The first image in `input_images` is used; additional images are ignored.

## Generation Time

Video generation is significantly slower than images. All backends use polling:
- **Grok**: SDK handles polling internally (up to 10 min timeout)
- **Google Veo**: Custom polling every 20s (up to 10 min)
- **OpenAI Sora**: Custom polling every 2s

## Veo 3.1: Native Audio

Veo 3.1 generates audio (dialogue, SFX, ambient) automatically from prompt content. No extra parameter needed — just describe the sounds:

- **Dialogue**: Use quotation marks in prompt (`"Hello," she said.`)
- **Sound effects**: Describe sounds (`tires screeching, engine roaring`)
- **Ambient**: Describe atmosphere (`eerie hum resonates through the hallway`)

## Veo 3.1: Extension Constraints

When extending videos via `continue_from` with a `veo_vid_*` ID:
- Resolution is forced to **720p** (API requirement for extensions)
- Only **16:9** and **9:16** aspect ratios are supported
- Each extension adds up to 7 seconds (API limit: 20 extensions, ~141s total)
- Generated videos are retained for 2 days before expiry

## Producing Longer Videos

Current APIs cap at **15 seconds max per clip** (Grok), with most backends at 4-8s. There is no way to generate a continuous 30+ second video in one call. The proven approach:

1. **Plan a shot list** — break your video into 6-8s segments with specific camera language per shot
2. **Generate clips in parallel** — launch all segments concurrently using `background=True`
3. **Composite in Remotion** (see below) — layer programmatic animation on top of generated footage
4. **Bridge with audio** — a unified narration or music track smooths over visual cuts between clips

For visual continuity, use the same **style anchor** in every prompt (e.g., "BBC Earth documentary cinematography") and maintain consistent lighting/color descriptions.

**Full production guide with examples, transition types, and duration strategy**: See [references/production.md](references/production.md)

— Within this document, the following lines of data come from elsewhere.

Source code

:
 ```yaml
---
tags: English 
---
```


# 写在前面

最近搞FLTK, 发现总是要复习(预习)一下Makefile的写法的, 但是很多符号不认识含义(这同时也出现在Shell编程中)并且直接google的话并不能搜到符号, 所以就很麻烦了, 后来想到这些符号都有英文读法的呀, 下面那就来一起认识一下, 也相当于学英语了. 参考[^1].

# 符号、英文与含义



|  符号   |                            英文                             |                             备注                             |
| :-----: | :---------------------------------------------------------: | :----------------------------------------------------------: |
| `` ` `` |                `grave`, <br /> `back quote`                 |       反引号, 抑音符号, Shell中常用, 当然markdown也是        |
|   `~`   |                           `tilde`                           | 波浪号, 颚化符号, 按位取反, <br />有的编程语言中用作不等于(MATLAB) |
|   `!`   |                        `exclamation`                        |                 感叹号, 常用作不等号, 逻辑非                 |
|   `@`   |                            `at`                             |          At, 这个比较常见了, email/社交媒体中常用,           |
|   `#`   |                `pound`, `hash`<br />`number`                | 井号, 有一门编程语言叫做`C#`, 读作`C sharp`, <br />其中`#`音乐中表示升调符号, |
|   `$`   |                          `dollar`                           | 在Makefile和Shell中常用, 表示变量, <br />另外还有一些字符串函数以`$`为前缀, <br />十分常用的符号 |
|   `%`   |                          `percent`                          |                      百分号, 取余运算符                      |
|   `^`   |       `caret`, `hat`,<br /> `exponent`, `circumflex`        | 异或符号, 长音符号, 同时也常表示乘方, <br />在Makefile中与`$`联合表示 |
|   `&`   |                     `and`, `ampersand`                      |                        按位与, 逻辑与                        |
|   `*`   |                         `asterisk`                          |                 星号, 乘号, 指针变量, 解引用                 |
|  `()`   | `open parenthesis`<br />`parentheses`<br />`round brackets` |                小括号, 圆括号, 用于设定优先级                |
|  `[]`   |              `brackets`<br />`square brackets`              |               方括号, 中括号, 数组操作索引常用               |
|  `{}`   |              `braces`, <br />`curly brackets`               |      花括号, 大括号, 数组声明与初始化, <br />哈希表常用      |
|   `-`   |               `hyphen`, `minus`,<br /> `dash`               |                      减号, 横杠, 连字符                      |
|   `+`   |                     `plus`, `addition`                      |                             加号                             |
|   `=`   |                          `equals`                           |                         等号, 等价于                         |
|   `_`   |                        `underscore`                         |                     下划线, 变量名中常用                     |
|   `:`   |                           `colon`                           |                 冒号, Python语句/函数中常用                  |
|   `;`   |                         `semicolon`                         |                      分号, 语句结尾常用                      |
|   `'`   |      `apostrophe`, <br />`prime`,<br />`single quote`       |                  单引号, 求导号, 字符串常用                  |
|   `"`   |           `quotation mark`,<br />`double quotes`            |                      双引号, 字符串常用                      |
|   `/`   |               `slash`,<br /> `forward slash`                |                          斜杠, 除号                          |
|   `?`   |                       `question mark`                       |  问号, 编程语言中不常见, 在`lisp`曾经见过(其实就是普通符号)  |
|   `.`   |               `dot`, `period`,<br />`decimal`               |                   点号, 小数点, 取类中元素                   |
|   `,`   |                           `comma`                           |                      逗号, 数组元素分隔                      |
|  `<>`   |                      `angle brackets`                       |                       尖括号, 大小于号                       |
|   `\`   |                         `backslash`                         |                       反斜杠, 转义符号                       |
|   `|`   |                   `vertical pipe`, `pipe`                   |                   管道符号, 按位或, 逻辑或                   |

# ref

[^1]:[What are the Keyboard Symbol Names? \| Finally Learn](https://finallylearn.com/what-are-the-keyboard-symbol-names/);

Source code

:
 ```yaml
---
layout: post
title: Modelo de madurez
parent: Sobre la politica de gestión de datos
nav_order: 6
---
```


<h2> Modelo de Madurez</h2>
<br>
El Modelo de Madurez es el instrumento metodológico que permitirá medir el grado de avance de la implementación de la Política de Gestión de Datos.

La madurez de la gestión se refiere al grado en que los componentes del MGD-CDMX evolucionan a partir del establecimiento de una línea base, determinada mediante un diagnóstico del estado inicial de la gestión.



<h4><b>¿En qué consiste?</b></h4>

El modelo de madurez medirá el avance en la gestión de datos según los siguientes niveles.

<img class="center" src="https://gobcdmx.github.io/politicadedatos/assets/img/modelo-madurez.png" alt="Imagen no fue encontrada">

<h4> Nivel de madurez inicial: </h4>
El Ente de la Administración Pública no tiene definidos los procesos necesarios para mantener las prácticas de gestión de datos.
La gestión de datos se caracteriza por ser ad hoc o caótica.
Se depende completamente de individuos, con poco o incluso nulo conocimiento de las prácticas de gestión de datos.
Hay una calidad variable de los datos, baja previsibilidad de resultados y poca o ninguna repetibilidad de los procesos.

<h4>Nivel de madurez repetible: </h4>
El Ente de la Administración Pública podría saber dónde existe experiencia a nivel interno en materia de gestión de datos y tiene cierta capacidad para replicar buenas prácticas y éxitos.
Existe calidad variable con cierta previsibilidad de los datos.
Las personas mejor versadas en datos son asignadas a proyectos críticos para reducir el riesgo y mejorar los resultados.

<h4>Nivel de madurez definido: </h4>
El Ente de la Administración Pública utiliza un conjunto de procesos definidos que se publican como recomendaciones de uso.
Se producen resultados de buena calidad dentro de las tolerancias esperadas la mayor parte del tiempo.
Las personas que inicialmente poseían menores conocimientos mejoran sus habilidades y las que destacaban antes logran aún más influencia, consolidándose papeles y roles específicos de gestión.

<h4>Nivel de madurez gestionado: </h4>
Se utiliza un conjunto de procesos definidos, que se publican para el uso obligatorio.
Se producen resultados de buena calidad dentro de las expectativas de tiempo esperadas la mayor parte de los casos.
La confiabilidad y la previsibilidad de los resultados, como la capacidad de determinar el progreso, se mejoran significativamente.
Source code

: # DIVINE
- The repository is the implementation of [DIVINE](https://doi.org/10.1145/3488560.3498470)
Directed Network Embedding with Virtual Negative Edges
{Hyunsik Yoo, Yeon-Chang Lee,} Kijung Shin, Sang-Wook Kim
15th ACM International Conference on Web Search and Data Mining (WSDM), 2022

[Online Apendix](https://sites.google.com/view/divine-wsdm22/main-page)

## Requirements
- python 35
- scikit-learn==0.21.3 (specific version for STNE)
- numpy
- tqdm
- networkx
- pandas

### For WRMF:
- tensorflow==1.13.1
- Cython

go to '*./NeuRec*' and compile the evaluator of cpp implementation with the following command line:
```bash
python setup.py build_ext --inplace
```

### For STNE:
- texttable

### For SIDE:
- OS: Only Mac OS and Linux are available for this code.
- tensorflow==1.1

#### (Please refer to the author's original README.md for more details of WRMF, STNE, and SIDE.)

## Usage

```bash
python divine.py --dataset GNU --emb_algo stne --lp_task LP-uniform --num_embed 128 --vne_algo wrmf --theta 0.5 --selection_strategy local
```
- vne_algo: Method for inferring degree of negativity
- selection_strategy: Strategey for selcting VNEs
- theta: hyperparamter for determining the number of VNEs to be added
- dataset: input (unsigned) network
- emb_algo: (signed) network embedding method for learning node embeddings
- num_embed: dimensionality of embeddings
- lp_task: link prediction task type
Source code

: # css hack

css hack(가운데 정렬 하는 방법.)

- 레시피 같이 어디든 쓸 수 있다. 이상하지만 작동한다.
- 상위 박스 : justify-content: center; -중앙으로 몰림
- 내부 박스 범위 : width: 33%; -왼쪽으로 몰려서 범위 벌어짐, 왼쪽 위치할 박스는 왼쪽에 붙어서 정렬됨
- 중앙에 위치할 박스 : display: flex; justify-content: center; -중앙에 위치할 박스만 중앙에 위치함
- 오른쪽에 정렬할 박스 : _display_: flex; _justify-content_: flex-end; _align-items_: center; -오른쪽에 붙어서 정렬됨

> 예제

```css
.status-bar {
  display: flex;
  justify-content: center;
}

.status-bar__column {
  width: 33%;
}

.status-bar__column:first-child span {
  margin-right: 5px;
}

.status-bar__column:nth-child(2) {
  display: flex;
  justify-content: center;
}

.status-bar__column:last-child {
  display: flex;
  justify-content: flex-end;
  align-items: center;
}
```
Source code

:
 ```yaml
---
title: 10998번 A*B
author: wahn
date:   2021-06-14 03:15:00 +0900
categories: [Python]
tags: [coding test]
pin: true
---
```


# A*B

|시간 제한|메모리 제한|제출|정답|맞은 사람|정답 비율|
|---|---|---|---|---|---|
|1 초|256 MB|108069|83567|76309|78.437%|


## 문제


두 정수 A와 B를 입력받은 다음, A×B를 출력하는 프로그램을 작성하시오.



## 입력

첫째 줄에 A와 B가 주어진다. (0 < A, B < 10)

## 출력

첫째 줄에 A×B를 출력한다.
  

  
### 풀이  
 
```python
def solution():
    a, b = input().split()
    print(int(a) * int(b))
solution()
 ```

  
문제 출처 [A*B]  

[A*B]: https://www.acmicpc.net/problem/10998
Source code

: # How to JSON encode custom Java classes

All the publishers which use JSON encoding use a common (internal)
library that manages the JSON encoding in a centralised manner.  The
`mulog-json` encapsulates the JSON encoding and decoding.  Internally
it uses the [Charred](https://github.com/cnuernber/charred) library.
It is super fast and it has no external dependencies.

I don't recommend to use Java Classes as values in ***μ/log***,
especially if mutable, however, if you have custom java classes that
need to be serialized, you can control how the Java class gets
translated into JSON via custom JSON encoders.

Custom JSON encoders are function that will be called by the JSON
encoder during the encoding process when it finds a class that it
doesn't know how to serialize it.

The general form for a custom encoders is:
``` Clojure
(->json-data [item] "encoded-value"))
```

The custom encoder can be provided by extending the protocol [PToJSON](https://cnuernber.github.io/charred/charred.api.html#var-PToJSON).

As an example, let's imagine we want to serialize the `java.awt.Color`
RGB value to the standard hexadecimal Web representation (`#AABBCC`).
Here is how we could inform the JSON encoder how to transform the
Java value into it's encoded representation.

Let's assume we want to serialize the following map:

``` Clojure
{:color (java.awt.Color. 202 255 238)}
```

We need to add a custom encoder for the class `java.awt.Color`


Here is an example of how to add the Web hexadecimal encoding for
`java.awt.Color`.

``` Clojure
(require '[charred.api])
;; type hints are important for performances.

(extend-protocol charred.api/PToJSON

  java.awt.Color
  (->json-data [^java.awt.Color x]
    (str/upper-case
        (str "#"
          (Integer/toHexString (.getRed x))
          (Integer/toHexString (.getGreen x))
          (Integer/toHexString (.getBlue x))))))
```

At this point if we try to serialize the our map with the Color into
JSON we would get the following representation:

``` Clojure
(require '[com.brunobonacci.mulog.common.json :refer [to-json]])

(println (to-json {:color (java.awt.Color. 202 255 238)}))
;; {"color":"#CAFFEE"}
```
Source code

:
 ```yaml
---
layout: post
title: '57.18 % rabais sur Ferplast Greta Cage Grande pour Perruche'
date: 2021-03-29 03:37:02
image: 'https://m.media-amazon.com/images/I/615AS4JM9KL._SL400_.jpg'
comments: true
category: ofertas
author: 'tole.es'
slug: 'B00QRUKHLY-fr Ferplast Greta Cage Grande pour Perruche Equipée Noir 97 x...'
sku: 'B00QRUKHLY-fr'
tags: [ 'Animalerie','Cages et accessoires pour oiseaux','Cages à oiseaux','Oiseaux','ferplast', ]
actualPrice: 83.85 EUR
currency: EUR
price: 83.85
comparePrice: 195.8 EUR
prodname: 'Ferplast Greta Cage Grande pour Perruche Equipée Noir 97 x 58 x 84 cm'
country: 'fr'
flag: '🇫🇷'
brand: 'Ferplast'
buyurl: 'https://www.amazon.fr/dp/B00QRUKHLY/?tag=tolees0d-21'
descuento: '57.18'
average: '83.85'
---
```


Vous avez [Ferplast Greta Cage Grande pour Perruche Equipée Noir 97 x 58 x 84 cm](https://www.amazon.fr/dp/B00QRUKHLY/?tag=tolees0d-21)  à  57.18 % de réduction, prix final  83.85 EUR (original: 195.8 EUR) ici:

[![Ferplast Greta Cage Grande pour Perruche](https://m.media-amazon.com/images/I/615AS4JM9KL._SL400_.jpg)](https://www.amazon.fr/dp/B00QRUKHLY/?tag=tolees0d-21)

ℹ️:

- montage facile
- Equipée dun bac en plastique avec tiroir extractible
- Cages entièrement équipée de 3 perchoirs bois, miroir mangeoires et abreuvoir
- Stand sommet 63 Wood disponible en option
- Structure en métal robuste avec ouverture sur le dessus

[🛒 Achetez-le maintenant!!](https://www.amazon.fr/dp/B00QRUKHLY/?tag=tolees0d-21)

## Hybrid Workflow: AI Footage + Remotion Animation

**The best results come from combining AI-generated footage with Remotion's programmatic animation — not choosing one or the other.**

AI video generation produces photorealistic, cinematic footage that pure programmatic rendering cannot match. Remotion produces precise typography, motion graphics, overlays, and transitions that AI generation cannot reliably control. Use both together.

### The Rule: Generate First, Composite Second

1. **Generate AI clips** for cinematic/photorealistic shots (environments, product demos, atmospheric footage)
2. **Use those clips as visual foundations** in Remotion — import them as `<Video>` or `<OffthreadVideo>` background layers
3. **Composite programmatic elements on top** — typography, motion graphics, logos, data overlays, transitions, captions
4. **Fill gaps with pure Remotion animation** — title cards, intro sequences, motion-graphics-only segments where AI footage isn't needed

### Do NOT Discard Generated Clips

**Every AI-generated clip costs real money and time. Do not abandon generated footage and fall back to purely programmatic rendering.** This is a common failure mode — agents generate clips, notice minor artifacts (e.g., repeated patterns, slight distortion), then pivot entirely to OpenCV/PIL/moviepy rendering, wasting all the generation budget.